For centuries, people have been looking at Mars in the night sky and speculating about the red planet from afar. Many scientific questions required just one piece of Mars for us to prove or eliminate different theories. What wasn't realized was that needed piece was already sitting right under our noses on planet Earth. Scientists have identified rocks from all over the Earth as meteorites. Among these, they’ve found some unusual samples that don't seem to fit among other meteorites. Scientists made a surprising discovery during the 1980s: these rocks are from Mars!
One of the Martian meteorites, Chassigny, was actually observed falling. In 1815, villagers in France heard a loud explosion, and then watched as a large rock (4 kilograms, or about 9 pounds) fell from the sky. Not until 1981 was Chassigny, along with a group of similar meteorites, suspected to have a Martian origin. Before it was determined that these meteorites are from Mars, they were called SNCs, after the three characteristic meteorites in the group: Shergotty, Nakhla, and Chassigny. Most Martian meteorites are in the Shergotty group, named after a meteorite that fell in India in 1865. They are made of igneous rock and most appear to be surprisingly young, around 200 million years old. The next largest group are also igneous rocks, named after the Nakhla meteorite, which fell in an Egyptian village in 1911 (A widely told but apocryphal story says that it killed a dog in the village). Only one other meteorite like Chassigny has been recovered, an olivine rock that fell in Morocco called "Black Beauty."

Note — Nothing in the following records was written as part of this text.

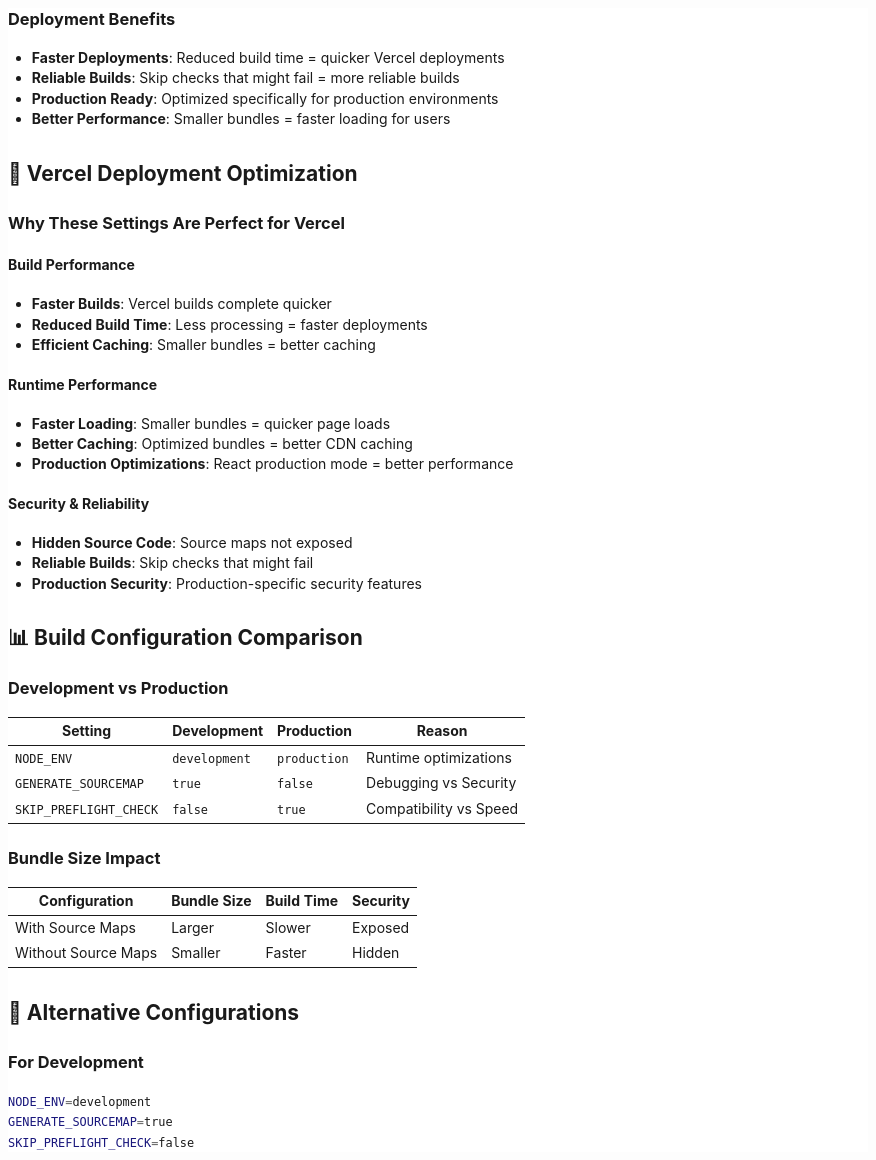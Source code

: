 ### **Deployment Benefits**
- **Faster Deployments**: Reduced build time = quicker Vercel deployments
- **Reliable Builds**: Skip checks that might fail = more reliable builds
- **Production Ready**: Optimized specifically for production environments
- **Better Performance**: Smaller bundles = faster loading for users

## 🚀 **Vercel Deployment Optimization**

### **Why These Settings Are Perfect for Vercel**

#### **Build Performance**
- **Faster Builds**: Vercel builds complete quicker
- **Reduced Build Time**: Less processing = faster deployments
- **Efficient Caching**: Smaller bundles = better caching

#### **Runtime Performance**
- **Faster Loading**: Smaller bundles = quicker page loads
- **Better Caching**: Optimized bundles = better CDN caching
- **Production Optimizations**: React production mode = better performance

#### **Security & Reliability**
- **Hidden Source Code**: Source maps not exposed
- **Reliable Builds**: Skip checks that might fail
- **Production Security**: Production-specific security features

## 📊 **Build Configuration Comparison**

### **Development vs Production**

| Setting | Development | Production | Reason |
|---------|-------------|------------|---------|
| `NODE_ENV` | `development` | `production` | Runtime optimizations |
| `GENERATE_SOURCEMAP` | `true` | `false` | Debugging vs Security |
| `SKIP_PREFLIGHT_CHECK` | `false` | `true` | Compatibility vs Speed |

### **Bundle Size Impact**

| Configuration | Bundle Size | Build Time | Security |
|---------------|-------------|------------|----------|
| With Source Maps | Larger | Slower | Exposed |
| Without Source Maps | Smaller | Faster | Hidden |

## 🔧 **Alternative Configurations**

### **For Development**
```bash
NODE_ENV=development
GENERATE_SOURCEMAP=true
SKIP_PREFLIGHT_CHECK=false
```
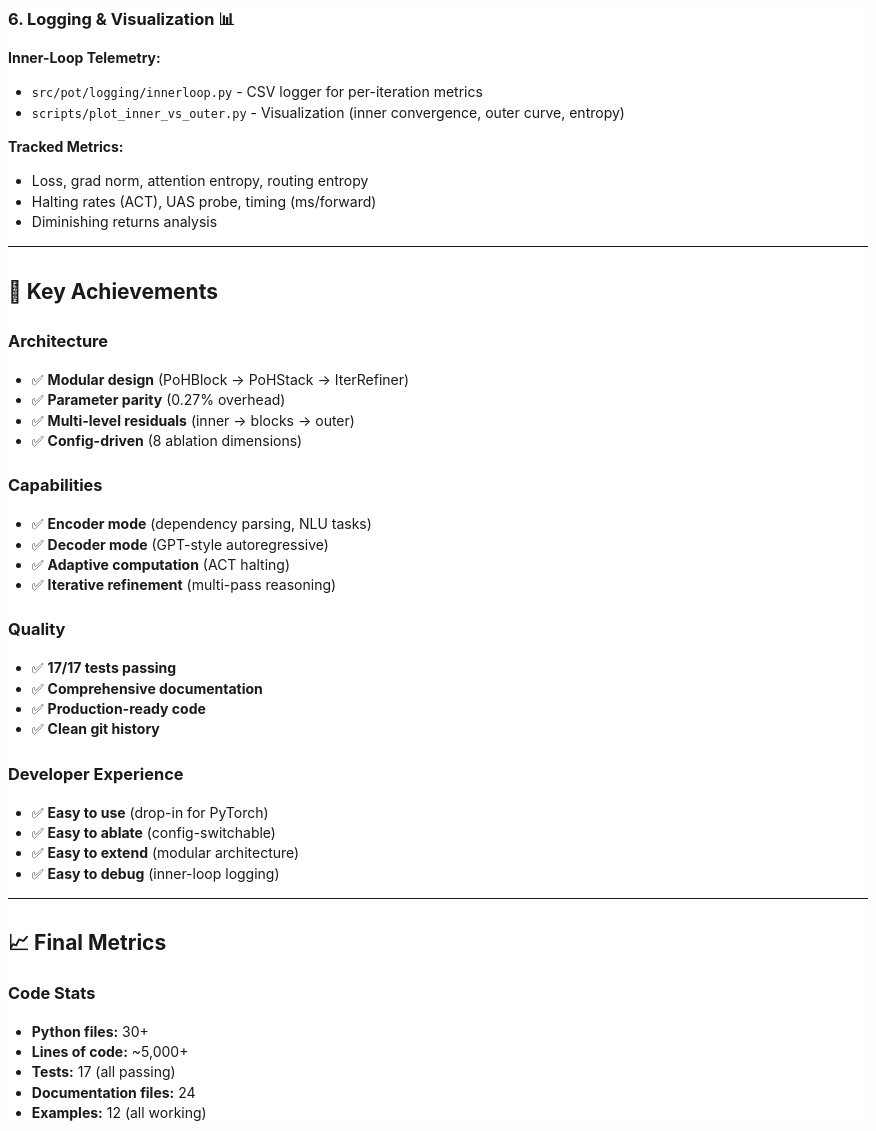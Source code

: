 
### 6. **Logging & Visualization** 📊

**Inner-Loop Telemetry:**
- `src/pot/logging/innerloop.py` - CSV logger for per-iteration metrics
- `scripts/plot_inner_vs_outer.py` - Visualization (inner convergence, outer curve, entropy)

**Tracked Metrics:**
- Loss, grad norm, attention entropy, routing entropy
- Halting rates (ACT), UAS probe, timing (ms/forward)
- Diminishing returns analysis

---

## 🎯 Key Achievements

### Architecture
- ✅ **Modular design** (PoHBlock → PoHStack → IterRefiner)
- ✅ **Parameter parity** (0.27% overhead)
- ✅ **Multi-level residuals** (inner → blocks → outer)
- ✅ **Config-driven** (8 ablation dimensions)

### Capabilities
- ✅ **Encoder mode** (dependency parsing, NLU tasks)
- ✅ **Decoder mode** (GPT-style autoregressive)
- ✅ **Adaptive computation** (ACT halting)
- ✅ **Iterative refinement** (multi-pass reasoning)

### Quality
- ✅ **17/17 tests passing**
- ✅ **Comprehensive documentation**
- ✅ **Production-ready code**
- ✅ **Clean git history**

### Developer Experience
- ✅ **Easy to use** (drop-in for PyTorch)
- ✅ **Easy to ablate** (config-switchable)
- ✅ **Easy to extend** (modular architecture)
- ✅ **Easy to debug** (inner-loop logging)

---

## 📈 Final Metrics

### Code Stats
- **Python files:** 30+
- **Lines of code:** ~5,000+
- **Tests:** 17 (all passing)
- **Documentation files:** 24
- **Examples:** 12 (all working)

Their unusual origins was revealed by the gases trapped in the minerals. Within these rocks, the trapped gases exactly match the Martian atmospheric composition measured by landers on Mars. This is a very robust measurement, with both the mixture of chemicals and the proportions of different isotopes of each element matching exactly.
These rocks were blasted off Mars when asteroids hit the surface and excavated craters. The fragments drifted through space for hundreds of millions of years before landing on the Earth. Martian meteorites are rare. Of more than fifty thousand meteorites found on Earth, only about 120 are believed to come from Mars. Many Martian meteorites were discovered on the Antarctic ice pack, where extraterrestrial material is easy to identify against the bright ice. More and more meteorites are also being found in the Saharan desert of Northwest Africa, where dark meteorites are conspicuous on the surrounding sand. Mars meteorites are expensive. On the open market you could expect to pay a lot for a small chip. Depending on the type of meteorite, it might cost up to $30,000 per ounce, thirty times the price of gold!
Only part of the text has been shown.